Friday, May 17, 2013

Get Old, Get Evil, with PHANTOM OF DEATH


Phantom of Death (1988)
Director: Ruggero Deodato
Rating: 4.5 / 10
Seen via: Vidmark VHS

Phantom of Death sports one of the most hideous covers on my shelf of tapes. There's Michael York, front and center, pulling an Animorphs-style transformation into ... Donald Pleasence? That's what the names above the portraits seem to suggest, anyway. Then below there's a woman falling through glass, which makes me think this movie wants me to associate it with Suspiria. The title offers no insight into what the hell is happening in this film, even in its native Italian: Un Delitto Poco Comune, or "An Unusual Crime" (according to Google Translate). Due to video store stickers that obscured a large portion of the back of the box, I wasn't aware that this was the work of Ruggero Deodato (Cannibal Holocaust, House on the Edge of the Park) until after buying it and looking it up online. That gave me some hope that at the very least this would be an utter sleaze-fest. For a little while anyway, it certainly seems to go that direction.

Robert Dominici (Michael York) is a renowned pianist with a failing marriage. After his wife is killed on her way back from a tryst, Inspector Datti (Donald Pleasance) vows to track the murderer down. Things become personal when the killer calls up Datti and taunts him, threatening his daughter. Meanwhile, as the killings continue they seem to point toward Robert... is this an elaborate setup? Based on the plot and the way these murders are presented, you might think you're about to watch a giallo. But Deodato was always more comfortable with gritty crime, cannibals, and other less stylish forms of trash, and the film soon becomes something else entirely.

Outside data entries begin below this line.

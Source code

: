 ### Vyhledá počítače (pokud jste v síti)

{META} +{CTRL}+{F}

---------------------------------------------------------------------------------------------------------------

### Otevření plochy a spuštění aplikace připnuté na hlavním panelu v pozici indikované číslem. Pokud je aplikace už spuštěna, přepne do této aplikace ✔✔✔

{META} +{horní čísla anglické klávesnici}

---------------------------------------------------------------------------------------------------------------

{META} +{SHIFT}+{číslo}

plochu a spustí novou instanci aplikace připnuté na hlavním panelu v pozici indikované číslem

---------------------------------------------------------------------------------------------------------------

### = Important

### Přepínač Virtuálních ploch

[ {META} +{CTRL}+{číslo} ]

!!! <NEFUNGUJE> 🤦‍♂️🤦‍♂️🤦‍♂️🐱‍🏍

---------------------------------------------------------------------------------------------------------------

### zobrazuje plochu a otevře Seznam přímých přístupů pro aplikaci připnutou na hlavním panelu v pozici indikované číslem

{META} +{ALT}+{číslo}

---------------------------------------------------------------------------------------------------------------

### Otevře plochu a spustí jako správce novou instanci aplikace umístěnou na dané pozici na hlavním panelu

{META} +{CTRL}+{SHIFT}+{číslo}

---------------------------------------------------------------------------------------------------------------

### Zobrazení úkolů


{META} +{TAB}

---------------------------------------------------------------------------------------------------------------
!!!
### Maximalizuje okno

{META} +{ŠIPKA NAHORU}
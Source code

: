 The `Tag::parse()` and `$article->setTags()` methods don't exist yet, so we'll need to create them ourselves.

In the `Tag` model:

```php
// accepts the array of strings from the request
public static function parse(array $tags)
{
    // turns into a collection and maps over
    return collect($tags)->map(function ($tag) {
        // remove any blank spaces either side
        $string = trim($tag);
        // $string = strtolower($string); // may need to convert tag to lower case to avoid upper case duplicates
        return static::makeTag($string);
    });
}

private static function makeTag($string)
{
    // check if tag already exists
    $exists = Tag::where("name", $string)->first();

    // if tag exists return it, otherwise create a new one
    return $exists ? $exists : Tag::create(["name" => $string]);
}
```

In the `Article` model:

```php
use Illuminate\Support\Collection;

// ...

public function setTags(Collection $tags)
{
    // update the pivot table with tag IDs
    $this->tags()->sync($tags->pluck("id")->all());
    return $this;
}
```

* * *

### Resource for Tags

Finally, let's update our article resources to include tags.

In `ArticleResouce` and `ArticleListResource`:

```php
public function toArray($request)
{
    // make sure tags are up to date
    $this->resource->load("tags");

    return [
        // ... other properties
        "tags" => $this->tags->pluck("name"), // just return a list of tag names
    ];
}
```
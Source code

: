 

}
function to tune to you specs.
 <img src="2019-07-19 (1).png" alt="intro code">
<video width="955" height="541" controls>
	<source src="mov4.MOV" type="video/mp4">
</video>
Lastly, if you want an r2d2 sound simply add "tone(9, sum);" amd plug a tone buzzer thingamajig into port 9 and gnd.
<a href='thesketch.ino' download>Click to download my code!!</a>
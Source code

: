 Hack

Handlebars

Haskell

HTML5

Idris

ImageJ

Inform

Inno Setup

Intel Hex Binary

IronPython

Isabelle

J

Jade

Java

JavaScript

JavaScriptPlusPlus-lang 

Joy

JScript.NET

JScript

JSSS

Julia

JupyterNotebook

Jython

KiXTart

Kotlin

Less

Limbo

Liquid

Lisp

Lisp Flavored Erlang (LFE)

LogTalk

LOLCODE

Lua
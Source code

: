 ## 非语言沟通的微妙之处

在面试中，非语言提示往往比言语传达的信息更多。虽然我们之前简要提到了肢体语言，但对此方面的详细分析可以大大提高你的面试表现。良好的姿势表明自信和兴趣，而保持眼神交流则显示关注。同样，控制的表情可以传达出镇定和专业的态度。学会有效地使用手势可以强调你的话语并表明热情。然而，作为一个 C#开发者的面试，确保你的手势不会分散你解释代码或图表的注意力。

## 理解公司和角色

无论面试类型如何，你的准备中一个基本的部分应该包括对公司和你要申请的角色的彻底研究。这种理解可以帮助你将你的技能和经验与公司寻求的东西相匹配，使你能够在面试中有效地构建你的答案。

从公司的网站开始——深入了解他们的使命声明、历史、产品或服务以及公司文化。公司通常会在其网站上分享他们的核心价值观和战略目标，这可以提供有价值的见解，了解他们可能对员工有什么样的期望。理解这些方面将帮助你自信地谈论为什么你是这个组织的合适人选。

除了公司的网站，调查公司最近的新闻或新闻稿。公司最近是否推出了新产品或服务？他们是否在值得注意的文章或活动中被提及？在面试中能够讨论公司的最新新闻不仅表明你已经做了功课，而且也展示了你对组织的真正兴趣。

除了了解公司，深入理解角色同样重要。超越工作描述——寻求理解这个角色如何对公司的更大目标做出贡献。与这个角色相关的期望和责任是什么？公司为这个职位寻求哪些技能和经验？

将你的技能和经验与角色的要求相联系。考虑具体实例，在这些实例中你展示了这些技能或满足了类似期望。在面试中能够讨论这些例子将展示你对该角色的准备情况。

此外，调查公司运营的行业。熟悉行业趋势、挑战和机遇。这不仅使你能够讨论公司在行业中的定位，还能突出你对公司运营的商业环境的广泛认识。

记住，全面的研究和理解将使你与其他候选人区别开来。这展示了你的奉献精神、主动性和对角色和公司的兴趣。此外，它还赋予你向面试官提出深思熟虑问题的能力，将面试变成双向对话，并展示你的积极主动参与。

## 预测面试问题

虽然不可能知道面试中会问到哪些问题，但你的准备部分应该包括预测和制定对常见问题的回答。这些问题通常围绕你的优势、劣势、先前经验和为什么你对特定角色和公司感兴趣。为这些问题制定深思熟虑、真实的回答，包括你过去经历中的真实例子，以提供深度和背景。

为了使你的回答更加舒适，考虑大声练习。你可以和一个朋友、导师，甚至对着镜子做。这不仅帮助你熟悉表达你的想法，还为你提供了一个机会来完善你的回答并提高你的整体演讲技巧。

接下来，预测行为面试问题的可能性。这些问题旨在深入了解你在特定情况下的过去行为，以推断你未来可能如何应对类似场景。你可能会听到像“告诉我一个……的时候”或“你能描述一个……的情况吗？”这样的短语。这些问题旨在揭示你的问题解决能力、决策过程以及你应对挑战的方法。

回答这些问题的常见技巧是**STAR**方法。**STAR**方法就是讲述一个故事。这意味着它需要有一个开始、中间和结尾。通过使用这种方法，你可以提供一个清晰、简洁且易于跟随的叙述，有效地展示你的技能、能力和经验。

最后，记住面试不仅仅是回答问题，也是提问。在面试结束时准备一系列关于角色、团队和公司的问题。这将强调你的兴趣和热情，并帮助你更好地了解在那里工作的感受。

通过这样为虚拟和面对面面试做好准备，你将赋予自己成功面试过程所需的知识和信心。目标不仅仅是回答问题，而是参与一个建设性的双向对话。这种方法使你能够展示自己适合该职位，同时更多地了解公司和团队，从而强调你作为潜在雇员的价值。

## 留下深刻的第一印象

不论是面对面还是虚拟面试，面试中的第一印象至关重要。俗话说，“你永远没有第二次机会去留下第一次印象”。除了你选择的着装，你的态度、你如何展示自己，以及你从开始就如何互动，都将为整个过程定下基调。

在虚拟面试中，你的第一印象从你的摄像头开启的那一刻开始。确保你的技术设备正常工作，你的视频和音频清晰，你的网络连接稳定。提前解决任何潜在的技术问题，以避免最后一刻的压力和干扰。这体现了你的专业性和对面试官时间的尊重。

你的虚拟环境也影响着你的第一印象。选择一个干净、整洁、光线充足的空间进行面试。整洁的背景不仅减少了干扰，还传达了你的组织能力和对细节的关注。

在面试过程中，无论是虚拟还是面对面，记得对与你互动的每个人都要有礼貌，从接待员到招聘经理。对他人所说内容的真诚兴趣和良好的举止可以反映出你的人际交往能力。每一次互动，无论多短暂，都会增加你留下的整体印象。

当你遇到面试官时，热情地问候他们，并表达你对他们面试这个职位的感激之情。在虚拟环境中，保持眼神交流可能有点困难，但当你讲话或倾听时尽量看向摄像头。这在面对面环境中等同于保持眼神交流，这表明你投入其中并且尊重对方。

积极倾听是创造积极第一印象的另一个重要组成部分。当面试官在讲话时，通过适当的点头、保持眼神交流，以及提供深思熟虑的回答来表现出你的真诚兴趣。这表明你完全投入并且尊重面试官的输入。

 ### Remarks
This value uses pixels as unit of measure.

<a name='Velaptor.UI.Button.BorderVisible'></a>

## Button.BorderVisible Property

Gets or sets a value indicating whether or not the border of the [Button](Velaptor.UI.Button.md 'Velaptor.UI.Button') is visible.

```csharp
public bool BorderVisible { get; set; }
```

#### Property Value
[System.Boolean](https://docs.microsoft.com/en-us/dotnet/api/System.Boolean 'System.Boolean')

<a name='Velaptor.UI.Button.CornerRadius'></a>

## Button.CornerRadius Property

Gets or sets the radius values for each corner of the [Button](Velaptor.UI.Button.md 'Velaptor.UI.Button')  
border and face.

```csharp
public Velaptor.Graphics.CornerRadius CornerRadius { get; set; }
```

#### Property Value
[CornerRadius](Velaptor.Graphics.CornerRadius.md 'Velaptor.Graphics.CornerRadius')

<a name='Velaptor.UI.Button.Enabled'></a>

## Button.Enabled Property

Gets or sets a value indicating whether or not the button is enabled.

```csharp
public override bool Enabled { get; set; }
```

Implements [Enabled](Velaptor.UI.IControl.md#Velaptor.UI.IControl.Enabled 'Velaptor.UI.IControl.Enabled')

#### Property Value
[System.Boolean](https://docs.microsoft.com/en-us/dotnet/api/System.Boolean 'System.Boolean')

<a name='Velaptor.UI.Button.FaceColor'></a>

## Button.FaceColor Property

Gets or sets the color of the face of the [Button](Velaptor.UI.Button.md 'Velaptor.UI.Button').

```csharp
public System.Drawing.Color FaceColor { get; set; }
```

Also, since this is Ruggero Deodato, expect gushing rivers of blood.
The big twist (that isn't really a twist, since it occurs only after the first act has wrapped up), is that Robert has a rare form of adult progeria, causing him to age rapidly and fall into violent rages. As he struggles to suppress his new urge to kill, he's also forced to navigate the relationship he's fallen into with a woman named Helene (Edwige Fenech), who was seemingly waiting for his wife to die so she could jump in and take her place. A fair amount of the story has Robert coming to terms with his impending death and accelerated aging, which pushes him even further into madness. There's some pretty fun stuff here, such as Robert's trip to a children's clinic, which I was not at all prepared for - especially when this little guy turned around and faced the camera:

What works does so in large part because of Deodato's willingness to acknowledge that this is a slasher rather than a drama. Michael York may not have gotten the memo, however, and takes even the most outlandish material seriously. He gives it 100%, even when the script feeds him a monologue in which he threatens to kill all the old and young people in the world so he won't be reminded of his lost youth OR his newly acquired age. Donald Pleasance grounds the film as he stoically gathers information and pieces together evidence, but even he's not exempt from a few overblown scenes. The most notable is when a taunting phone call drives him over the edge and causes him to run out into the street and throw a fit, screaming "You fucking bastard! I'll kill you!" at the sky. I was also happy to see Edwige Fenech pop up, although the late 80's were not as kind to her as the 70's. No fault of hers, really - giallo fashion was just way more stylish than the big hair and shoulder pads in this film could ever hope to be.

"My BRAIN is ROTTING!" (Actual dialogue.)
While Phantom of Death certainly has a few stylistic echoes from the giallo era (note the black gloves on York above), it's too bad that it never really takes advantage of them. The giallo was effectively dead in the late 80's, so perhaps Deodato didn't want to seem as though he was clinging to old trends. I doubt this was the case though. Nothing in this movie seems that skillfully assembled - the early giallo-style kills seem thrown in at random, the main plot doesn't really begin until the second act, and there's some really questionable use of a flash forward that's confusing and misleading. I'm guessing Deodato was just borrowing stylistic elements without thinking too much about the overall result.

The Good:

The premise is pretty interesting, and the film's willingness to handle it as an outrageous slasher was definitely the right way to go.

The Bad:

Sometimes there's just too much acting from Michael York. It's a shame that Edwige Fenech is underutilized.

...the Hell?

I'm pretty sure progeria doesn't turn you into a psychopath. I mean, I hope it doesn't...



The Verdict

Despite the fact that the audio on the tape was seriously damaged and I had to listen to buzzing throughout the entire film, I was interested enough to finish it. This is not a great film, nor one that I'd recommend, but it never feels repetitive and stays entertaining for most of its runtime. This would fit perfectly in a double feature with Lamberto Bava's Delerium if you're looking for a night of trashy Italian post-giallo slashers filled to the brim with overacting.